Schema Deployment Risk Checklist
The most dangerous moment in a schema deployment is not the migration itself — it is the 30 seconds before you run it when you think you understand the lock behavior but haven’t confirmed it. ALTER TABLE ADD COLUMN on a 2 GB table is instantaneous on PostgreSQL 11 and later. The same statement on PostgreSQL 10 can hold an ACCESS EXCLUSIVE lock for minutes. CREATE INDEX without CONCURRENTLY will block all writes on the table for the duration of the build. Understanding which statement takes which lock, and what the options are to avoid it, is table stakes for schema work on production databases.
Situation
Schema migrations in a running production system have three risk dimensions: lock duration, reversibility, and execution time. These are independent axes. A migration can be fast but irreversible (dropping a column). It can be slow but non-blocking (CREATE INDEX CONCURRENTLY). It can be fast, reversible, and still dangerous because the lock type is wrong for the traffic pattern.
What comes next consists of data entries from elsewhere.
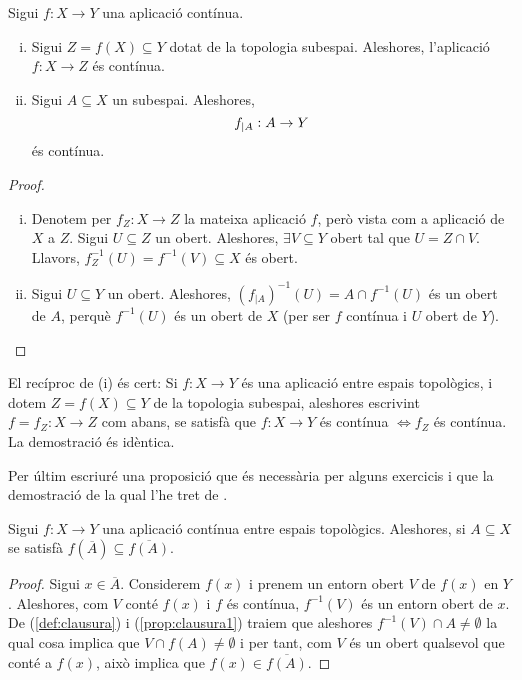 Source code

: \documentclass[../main.tex]{subfiles}
\begin{document}
\begin{prop}
\label{prop:continua4} Sigui $f:X\rightarrow Y$ una aplicació contínua.
\begin{enumerate}[(i)]
    \item Sigui $Z = f(X)\subseteq Y$ dotat de la topologia subespai. Aleshores, l'aplicació $f:X\rightarrow Z$ és contínua.
    \item Sigui $A\subseteq X$ un subespai. Aleshores,
    \begin{equation}
        \notag
        f_{|A}:A\rightarrow Y
    \end{equation}
    és contínua.
\end{enumerate}
\end{prop}
\begin{proof}
\begin{enumerate}[(i)]
    \item Denotem per $f_Z:X\rightarrow Z$ la mateixa aplicació $f$, però vista com a aplicació de $X$ a $Z$. Sigui $U\subseteq Z$ un obert. Aleshores, $\exists V\subseteq Y$ obert tal que $U = Z\cap V$. Llavors, $f_Z^{-1}(U) = f^{-1}(V)\subseteq X$ és obert.
    \item Sigui $U\subseteq Y$ un obert. Aleshores, $(f_{|A})^{-1}(U) = A\cap f^{-1}(U)$ és un obert de $A$, perquè $f^{-1}(U)$ és un obert de $X$ (per ser $f$ contínua i $U$ obert de $Y$).
\end{enumerate}
\end{proof}

\begin{nota}
\label{nota:continua4} El recíproc de (i) és cert: Si $f:X\rightarrow Y$ és una aplicació entre espais topològics, i dotem $Z = f(X)\subseteq Y$ de la topologia subespai, aleshores escrivint $f = f_Z:X\rightarrow Z  $ com abans, se satisfà que $f:X\rightarrow Y$ és contínua $\Leftrightarrow f_Z$ és contínua. La demostració és idèntica. 
\end{nota}

Per últim escriuré una proposició que és necessària per alguns exercicis i que la demostració de la qual l'he tret de \cite{random}.

\begin{prop}
\label{prop:continuasiiclausura} Sigui $f:X\rightarrow Y$ una aplicació contínua entre espais topològics. Aleshores, si $A\subseteq X$ se satisfà $f(\overline{A})\subseteq \overline{f(A)}$.
\end{prop}
\begin{proof}
Sigui $x\in \overline{A}$. Considerem $f(x)$ i prenem un entorn obert $V$ de $f(x)$ en $Y$. Aleshores, com $V$ conté $f(x)$ i $f$ és contínua, $f^{-1}(V)$ és un entorn obert de $x$. De (\ref{def:clausura}) i (\ref{prop:clausura1}) traiem que aleshores $f^{-1}(V)\cap A\not=\emptyset$ la qual cosa implica que $V\cap f(A)\not=\emptyset$ i per tant, com $V$ és un obert qualsevol que conté a $f(x)$, això implica que $f(x)\in \overline{f(A)}$.
\end{proof}
\end{document}
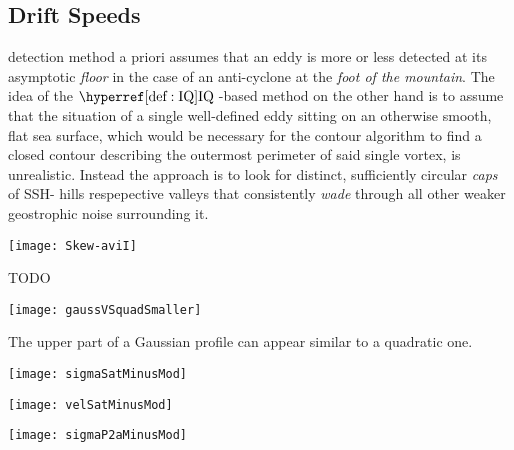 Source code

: \subsection{Drift Speeds}

 \MI detection method a priori assumes that an eddy is more or less detected at its asymptotic \textit{floor} \ie in the case of an anti-cyclone at the \textit{foot of the mountain}. The idea of the $\IQ$-based method on the other hand is to assume that the situation of a single well-defined eddy sitting on an otherwise smooth, flat sea surface, which would be necessary for the contour algorithm to find a closed contour describing the outermost perimeter of said single vortex, is unrealistic. Instead the approach is to look for distinct, sufficiently circular \textit{caps} of SSH- hills respepective valleys that consistently \textit{wade} through all other weaker geostrophic noise surrounding it. 


\begin{marginfigure}
		\texttt{[image: Skew-aviI]}
		\caption{TODO}
		\label{fig:SkewAviI}
\end{marginfigure}

\begin{marginfigure}
\texttt{[image: gaussVSquadSmaller]}
\caption{The upper part of a Gaussian profile can appear similar to a quadratic one.}
\label{fig:gaussVSquad}
\end{marginfigure}

\begin{marginfigure}
	\texttt{[image: sigmaSatMinusMod]}
	\caption{}
	\label{fig:TODO}
\end{marginfigure}
\begin{marginfigure}
	\texttt{[image: velSatMinusMod]}
	\caption{}
	\label{fig:TODO}
\end{marginfigure}
\begin{marginfigure}
	\texttt{[image: sigmaP2aMinusMod]}
	\caption{}
	\label{fig:TODO}
\end{marginfigure}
Most teams have learned about CREATE INDEX CONCURRENTLY. Fewer have mapped out the full lock table for ALTER TABLE variants. The failure pattern is predictable: an engineer runs ALTER TABLE orders ADD COLUMN tax_id VARCHAR(32) NOT NULL DEFAULT '' on a table with 500 million rows, assumes it is fast because they have done it before on small tables, and discovers it is holding an ACCESS EXCLUSIVE lock while taking 12 minutes to backfill the default.
This checklist forces the assessment before the migration runs, not after it starts.
The Problem
When schema migrations fail, they usually do not corrupt data — they corrupt availability. A migration that holds an ACCESS EXCLUSIVE lock on a heavily trafficked table causes all incoming queries to queue. Once the connection pool saturates, the application begins dropping requests, triggering an escalating cascade of timeouts.
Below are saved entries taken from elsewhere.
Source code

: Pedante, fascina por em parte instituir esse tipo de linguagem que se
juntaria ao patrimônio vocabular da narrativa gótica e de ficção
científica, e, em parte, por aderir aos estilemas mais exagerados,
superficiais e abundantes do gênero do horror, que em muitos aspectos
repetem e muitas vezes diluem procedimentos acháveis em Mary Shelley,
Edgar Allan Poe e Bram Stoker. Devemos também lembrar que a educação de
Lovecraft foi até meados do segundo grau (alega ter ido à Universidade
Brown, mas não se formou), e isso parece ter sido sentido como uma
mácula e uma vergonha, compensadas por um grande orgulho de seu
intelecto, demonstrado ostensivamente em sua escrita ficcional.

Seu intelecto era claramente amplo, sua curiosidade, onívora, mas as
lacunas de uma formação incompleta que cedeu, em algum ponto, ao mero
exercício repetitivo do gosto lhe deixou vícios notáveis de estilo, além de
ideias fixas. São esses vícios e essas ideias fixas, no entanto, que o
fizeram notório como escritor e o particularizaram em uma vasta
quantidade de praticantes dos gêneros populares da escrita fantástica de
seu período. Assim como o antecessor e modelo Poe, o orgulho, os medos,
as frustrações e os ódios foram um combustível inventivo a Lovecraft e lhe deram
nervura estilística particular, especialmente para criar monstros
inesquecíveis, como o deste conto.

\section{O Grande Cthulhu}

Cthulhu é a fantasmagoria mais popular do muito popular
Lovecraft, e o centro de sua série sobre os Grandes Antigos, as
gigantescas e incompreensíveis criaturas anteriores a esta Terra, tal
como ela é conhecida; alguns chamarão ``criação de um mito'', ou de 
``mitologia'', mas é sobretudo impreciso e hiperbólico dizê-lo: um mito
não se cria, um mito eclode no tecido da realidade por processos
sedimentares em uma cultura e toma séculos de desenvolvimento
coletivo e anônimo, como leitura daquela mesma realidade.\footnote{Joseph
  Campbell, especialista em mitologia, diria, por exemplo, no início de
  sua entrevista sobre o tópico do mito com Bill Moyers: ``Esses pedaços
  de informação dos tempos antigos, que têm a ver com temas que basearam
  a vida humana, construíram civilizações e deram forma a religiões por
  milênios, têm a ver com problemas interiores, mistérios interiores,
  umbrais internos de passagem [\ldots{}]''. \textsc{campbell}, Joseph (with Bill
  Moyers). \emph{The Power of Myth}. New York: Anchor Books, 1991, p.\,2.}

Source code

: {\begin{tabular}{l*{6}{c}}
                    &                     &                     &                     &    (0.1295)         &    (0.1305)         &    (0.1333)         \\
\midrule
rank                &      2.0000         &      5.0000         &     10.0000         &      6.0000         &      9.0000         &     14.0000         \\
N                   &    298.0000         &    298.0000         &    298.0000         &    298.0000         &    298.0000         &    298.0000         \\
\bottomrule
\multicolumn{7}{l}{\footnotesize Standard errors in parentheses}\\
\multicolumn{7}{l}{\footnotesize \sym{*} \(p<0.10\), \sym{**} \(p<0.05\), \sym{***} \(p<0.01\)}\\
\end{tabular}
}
| Signal | Where to see it | What it means |
|---|---|---|
| Application connection queuing after migration started | APM or pg_stat_activity | Migration holding ACCESS EXCLUSIVE lock — connections waiting |
| Migration running longer than expected | pg_stat_activity with state = 'active' and old xact_start | Table size or data backfill underestimated on staging |
| Replication lag spiking during migration | pg_stat_replication — replay_lag growing | Migration WAL volume causing replication to fall behind |
| Migration script fails with lock timeout | Application or migration tool error log | Lock acquisition timed out — another transaction holding the table |
| Rollback script unavailable | Migration tool history | Migration was run without a matching down migration |
The traditional approach of “test it on staging” provides a false sense of security. A deployment that runs in two seconds on a 100 MB staging table can stall for twenty minutes on a 500 GB production table. Furthermore, if a migration blocks mid-execution due to lock contention or disk space limits, the lack of an immediate, tested rollback plan forces engineers to invent recovery strategies during an active incident.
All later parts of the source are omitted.